Source information:
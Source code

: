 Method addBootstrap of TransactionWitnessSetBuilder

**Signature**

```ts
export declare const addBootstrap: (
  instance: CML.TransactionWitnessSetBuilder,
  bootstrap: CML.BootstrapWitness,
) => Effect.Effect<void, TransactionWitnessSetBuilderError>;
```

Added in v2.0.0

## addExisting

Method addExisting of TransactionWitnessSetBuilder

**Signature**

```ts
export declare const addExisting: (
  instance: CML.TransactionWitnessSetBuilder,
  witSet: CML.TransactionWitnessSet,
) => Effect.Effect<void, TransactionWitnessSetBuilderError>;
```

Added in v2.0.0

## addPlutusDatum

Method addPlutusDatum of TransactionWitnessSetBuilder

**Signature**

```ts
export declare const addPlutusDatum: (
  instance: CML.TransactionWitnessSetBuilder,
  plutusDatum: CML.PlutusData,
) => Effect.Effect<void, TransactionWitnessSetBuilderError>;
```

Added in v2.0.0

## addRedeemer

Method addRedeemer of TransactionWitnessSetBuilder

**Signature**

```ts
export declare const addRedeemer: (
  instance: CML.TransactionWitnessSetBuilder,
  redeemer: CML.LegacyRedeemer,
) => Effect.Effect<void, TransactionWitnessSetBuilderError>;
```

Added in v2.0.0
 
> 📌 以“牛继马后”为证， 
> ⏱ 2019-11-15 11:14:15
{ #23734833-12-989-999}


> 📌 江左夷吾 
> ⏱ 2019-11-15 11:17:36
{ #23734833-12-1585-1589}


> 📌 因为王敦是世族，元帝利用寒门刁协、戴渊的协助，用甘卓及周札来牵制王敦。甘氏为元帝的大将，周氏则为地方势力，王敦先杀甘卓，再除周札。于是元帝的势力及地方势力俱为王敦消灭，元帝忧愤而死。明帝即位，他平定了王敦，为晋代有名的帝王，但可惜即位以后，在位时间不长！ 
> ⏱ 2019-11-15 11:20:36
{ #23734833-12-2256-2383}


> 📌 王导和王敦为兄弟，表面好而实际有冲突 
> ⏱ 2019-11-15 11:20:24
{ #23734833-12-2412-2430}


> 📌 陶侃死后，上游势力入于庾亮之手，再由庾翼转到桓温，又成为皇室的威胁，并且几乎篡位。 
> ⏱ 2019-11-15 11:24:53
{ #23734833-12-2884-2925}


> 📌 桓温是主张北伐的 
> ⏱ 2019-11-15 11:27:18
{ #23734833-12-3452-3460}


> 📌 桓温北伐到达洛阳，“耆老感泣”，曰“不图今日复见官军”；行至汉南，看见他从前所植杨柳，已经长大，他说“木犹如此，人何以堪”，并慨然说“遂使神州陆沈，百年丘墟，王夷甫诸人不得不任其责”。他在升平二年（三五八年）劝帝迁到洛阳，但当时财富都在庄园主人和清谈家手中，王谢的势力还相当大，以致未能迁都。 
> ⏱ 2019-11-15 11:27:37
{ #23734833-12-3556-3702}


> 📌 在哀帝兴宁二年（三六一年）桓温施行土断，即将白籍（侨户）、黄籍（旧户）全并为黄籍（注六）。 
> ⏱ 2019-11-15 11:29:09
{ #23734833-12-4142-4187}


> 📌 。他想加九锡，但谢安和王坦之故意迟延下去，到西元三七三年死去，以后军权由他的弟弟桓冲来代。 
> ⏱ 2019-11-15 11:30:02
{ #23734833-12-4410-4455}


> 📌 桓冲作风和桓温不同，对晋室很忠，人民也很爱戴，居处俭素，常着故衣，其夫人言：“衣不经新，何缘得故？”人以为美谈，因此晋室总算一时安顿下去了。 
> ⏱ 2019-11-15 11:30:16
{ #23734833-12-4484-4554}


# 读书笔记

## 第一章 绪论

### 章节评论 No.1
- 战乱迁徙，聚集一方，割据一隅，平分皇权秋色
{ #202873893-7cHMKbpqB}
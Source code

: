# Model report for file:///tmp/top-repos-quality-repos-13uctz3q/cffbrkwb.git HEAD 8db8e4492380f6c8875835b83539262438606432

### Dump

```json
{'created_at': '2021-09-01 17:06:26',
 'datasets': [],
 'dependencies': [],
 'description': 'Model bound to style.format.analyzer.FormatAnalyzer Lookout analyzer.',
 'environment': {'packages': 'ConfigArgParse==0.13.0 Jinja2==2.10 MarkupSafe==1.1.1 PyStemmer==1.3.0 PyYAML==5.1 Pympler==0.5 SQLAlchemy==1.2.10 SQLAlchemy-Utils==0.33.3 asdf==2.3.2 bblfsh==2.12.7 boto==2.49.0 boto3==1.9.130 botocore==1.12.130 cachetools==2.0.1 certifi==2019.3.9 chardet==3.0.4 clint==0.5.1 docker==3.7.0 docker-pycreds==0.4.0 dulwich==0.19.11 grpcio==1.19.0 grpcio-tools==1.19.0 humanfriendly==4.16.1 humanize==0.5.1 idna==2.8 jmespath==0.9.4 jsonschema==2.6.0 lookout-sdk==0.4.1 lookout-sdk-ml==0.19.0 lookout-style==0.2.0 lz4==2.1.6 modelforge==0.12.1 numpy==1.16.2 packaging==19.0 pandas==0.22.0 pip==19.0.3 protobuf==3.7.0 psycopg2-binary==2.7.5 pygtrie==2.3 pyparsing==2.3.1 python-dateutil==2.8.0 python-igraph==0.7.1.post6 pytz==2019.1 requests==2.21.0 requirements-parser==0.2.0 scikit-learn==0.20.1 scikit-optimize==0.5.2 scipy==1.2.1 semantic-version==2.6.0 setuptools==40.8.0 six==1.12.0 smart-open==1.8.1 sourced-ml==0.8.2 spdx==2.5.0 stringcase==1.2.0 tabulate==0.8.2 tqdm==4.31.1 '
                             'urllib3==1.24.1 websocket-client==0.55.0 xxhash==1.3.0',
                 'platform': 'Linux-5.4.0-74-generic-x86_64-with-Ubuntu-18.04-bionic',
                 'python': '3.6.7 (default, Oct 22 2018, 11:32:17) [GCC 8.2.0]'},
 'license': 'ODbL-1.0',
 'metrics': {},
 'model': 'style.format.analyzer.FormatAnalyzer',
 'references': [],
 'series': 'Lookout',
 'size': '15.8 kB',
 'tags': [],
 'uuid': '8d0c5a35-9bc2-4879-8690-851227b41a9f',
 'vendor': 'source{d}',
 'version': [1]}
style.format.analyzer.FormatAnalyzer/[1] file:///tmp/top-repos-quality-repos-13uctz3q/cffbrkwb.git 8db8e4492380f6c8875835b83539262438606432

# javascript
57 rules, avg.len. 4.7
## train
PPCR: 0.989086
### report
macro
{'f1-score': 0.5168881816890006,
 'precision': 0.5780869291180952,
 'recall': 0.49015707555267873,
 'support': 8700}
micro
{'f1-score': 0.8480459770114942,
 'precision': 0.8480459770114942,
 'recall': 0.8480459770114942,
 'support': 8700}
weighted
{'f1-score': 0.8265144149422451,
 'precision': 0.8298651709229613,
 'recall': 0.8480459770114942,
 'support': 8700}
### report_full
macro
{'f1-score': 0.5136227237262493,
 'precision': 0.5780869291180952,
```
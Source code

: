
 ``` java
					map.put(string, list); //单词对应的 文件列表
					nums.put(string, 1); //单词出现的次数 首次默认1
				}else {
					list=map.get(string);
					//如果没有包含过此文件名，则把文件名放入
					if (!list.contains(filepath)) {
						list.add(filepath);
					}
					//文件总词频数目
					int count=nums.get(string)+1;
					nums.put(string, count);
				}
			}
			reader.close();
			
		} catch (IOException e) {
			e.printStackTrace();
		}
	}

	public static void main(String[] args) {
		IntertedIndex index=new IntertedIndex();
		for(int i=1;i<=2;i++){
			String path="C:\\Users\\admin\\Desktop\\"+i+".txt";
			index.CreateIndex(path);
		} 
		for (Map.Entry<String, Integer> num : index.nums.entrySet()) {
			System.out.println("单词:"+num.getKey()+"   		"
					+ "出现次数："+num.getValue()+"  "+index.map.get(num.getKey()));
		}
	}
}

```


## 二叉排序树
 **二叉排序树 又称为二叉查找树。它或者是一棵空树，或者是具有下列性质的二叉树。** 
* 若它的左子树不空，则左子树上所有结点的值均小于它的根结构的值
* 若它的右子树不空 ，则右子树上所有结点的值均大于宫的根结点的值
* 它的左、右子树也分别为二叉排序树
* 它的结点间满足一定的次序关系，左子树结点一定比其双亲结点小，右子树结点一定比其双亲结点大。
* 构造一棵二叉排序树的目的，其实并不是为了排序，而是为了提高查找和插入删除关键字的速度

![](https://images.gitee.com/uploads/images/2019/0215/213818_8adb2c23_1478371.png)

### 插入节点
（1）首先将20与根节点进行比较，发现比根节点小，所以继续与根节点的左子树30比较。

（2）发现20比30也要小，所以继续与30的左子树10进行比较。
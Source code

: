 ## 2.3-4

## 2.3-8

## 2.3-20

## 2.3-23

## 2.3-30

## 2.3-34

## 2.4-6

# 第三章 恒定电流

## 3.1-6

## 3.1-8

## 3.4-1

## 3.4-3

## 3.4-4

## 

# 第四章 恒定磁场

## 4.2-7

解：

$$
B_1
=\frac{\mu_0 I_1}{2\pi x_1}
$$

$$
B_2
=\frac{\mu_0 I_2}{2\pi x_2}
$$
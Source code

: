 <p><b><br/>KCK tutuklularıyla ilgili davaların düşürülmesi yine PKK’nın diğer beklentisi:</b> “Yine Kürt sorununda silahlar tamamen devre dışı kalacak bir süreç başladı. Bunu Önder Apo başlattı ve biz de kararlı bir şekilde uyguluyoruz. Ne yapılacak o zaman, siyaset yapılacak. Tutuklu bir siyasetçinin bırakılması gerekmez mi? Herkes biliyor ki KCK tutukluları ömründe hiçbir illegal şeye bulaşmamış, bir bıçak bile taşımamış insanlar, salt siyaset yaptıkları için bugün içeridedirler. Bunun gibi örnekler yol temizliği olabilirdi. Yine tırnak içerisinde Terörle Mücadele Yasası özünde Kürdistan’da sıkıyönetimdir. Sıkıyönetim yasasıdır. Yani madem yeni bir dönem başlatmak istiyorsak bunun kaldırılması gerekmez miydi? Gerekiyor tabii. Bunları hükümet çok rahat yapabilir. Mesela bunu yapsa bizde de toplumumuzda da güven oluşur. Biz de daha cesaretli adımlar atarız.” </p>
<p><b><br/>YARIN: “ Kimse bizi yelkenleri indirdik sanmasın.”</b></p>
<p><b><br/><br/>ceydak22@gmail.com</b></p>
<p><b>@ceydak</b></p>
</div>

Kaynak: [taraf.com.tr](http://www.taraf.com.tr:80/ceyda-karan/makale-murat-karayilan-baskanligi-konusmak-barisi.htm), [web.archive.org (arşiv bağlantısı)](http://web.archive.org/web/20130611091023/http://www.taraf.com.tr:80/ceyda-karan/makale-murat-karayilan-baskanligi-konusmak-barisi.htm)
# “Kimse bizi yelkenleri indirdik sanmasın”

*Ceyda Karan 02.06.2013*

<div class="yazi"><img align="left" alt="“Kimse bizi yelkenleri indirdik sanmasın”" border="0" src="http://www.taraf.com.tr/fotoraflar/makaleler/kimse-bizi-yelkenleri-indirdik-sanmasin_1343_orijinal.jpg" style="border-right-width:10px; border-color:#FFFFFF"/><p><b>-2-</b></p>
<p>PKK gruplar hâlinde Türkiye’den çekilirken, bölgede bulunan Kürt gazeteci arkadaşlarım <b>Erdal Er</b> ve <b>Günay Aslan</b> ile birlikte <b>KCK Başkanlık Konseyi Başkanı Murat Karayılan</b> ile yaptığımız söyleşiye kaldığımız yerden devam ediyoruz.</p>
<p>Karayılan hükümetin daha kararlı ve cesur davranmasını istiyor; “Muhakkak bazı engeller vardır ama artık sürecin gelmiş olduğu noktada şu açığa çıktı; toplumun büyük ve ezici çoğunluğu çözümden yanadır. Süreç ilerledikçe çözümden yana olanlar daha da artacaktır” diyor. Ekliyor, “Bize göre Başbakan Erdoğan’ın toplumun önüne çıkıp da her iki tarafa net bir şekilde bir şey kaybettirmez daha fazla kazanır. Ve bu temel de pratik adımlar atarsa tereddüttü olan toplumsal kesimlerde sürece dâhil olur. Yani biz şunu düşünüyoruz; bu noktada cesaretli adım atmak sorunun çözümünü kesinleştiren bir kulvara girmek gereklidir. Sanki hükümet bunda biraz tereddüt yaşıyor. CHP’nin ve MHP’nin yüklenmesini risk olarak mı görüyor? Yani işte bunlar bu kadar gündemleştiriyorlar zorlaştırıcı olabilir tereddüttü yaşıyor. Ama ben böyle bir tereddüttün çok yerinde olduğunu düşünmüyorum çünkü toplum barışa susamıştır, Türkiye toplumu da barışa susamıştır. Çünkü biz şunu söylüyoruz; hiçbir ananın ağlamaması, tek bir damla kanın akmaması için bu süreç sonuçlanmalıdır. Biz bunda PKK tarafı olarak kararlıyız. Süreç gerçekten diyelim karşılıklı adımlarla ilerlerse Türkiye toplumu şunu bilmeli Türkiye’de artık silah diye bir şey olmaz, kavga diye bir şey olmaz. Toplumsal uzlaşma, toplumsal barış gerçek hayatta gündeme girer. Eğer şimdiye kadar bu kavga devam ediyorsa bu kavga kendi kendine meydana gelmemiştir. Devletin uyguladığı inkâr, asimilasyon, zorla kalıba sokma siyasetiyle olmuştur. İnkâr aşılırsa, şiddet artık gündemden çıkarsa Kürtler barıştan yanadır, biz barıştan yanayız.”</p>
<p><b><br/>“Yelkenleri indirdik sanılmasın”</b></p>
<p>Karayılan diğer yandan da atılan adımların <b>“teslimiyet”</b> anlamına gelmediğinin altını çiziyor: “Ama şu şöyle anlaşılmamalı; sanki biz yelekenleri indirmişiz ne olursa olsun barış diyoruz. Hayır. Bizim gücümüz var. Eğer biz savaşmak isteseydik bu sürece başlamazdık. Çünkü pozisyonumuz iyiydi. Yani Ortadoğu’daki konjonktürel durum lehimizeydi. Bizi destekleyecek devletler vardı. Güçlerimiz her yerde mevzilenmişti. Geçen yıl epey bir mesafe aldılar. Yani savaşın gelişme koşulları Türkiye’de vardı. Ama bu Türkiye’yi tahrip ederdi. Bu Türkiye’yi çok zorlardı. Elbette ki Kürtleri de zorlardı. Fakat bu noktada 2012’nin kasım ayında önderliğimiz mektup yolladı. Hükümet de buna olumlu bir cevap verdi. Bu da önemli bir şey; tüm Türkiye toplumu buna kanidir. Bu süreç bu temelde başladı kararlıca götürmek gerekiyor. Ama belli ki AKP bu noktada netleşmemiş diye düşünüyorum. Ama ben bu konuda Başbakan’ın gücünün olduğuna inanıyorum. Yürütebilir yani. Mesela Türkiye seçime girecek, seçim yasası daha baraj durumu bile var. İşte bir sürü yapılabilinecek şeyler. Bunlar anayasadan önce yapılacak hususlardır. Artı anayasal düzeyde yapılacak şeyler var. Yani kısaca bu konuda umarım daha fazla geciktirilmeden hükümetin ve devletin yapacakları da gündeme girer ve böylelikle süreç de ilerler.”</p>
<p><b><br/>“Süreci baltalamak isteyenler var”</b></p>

The problem: Work out the number of lines above that include the string "nums" and write only that number.

Your solution: 4